Plain-text document sources
+===+

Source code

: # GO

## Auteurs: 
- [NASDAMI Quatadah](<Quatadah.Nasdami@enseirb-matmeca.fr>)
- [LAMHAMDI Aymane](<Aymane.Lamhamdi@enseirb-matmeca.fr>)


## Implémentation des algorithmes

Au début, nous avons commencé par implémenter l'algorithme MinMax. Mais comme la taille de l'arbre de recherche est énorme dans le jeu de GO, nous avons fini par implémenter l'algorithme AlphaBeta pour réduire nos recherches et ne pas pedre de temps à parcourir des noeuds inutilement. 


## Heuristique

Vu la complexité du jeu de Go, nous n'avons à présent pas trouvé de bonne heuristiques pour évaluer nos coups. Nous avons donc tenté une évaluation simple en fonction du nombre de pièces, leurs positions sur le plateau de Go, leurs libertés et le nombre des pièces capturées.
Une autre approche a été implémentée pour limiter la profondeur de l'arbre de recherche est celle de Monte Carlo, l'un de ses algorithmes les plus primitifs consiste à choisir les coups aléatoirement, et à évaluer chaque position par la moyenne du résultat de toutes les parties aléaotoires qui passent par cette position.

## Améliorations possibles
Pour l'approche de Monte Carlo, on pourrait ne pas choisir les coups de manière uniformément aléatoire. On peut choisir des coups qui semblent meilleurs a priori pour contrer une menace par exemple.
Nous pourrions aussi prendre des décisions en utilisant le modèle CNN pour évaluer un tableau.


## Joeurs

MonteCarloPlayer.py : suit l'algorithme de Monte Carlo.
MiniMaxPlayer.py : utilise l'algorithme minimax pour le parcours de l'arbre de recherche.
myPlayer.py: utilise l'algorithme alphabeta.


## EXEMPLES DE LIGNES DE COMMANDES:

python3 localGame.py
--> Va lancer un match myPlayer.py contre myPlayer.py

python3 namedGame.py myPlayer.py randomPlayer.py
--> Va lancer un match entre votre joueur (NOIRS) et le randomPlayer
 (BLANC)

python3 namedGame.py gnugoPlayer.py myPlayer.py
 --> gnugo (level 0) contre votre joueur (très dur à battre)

+===+

WHAT YOU NEED TO DO
The full set of records above is to be printed exactly as it appears.

RESULT FOR THIS TASK
Source code

: # GO

## Auteurs: 
- [NASDAMI Quatadah](<Quatadah.Nasdami@enseirb-matmeca.fr>)
- [LAMHAMDI Aymane](<Aymane.Lamhamdi@enseirb-matmeca.fr>)


## Implémentation des algorithmes

Au début, nous avons commencé par implémenter l'algorithme MinMax. Mais comme la taille de l'arbre de recherche est énorme dans le jeu de GO, nous avons fini par implémenter l'algorithme AlphaBeta pour réduire nos recherches et ne pas pedre de temps à parcourir des noeuds inutilement. 


## Heuristique

Vu la complexité du jeu de Go, nous n'avons à présent pas trouvé de bonne heuristiques pour évaluer nos coups. Nous avons donc tenté une évaluation simple en fonction du nombre de pièces, leurs positions sur le plateau de Go, leurs libertés et le nombre des pièces capturées.
Une autre approche a été implémentée pour limiter la profondeur de l'arbre de recherche est celle de Monte Carlo, l'un de ses algorithmes les plus primitifs consiste à choisir les coups aléatoirement, et à évaluer chaque position par la moyenne du résultat de toutes les parties aléaotoires qui passent par cette position.

## Améliorations possibles
Pour l'approche de Monte Carlo, on pourrait ne pas choisir les coups de manière uniformément aléatoire. On peut choisir des coups qui semblent meilleurs a priori pour contrer une menace par exemple.
Nous pourrions aussi prendre des décisions en utilisant le modèle CNN pour évaluer un tableau.


## Joeurs

MonteCarloPlayer.py : suit l'algorithme de Monte Carlo.
MiniMaxPlayer.py : utilise l'algorithme minimax pour le parcours de l'arbre de recherche.
myPlayer.py: utilise l'algorithme alphabeta.


## EXEMPLES DE LIGNES DE COMMANDES:

python3 localGame.py
--> Va lancer un match myPlayer.py contre myPlayer.py

python3 namedGame.py myPlayer.py randomPlayer.py
--> Va lancer un match entre votre joueur (NOIRS) et le randomPlayer
 (BLANC)

python3 namedGame.py gnugoPlayer.py myPlayer.py
 --> gnugo (level 0) contre votre joueur (très dur à battre)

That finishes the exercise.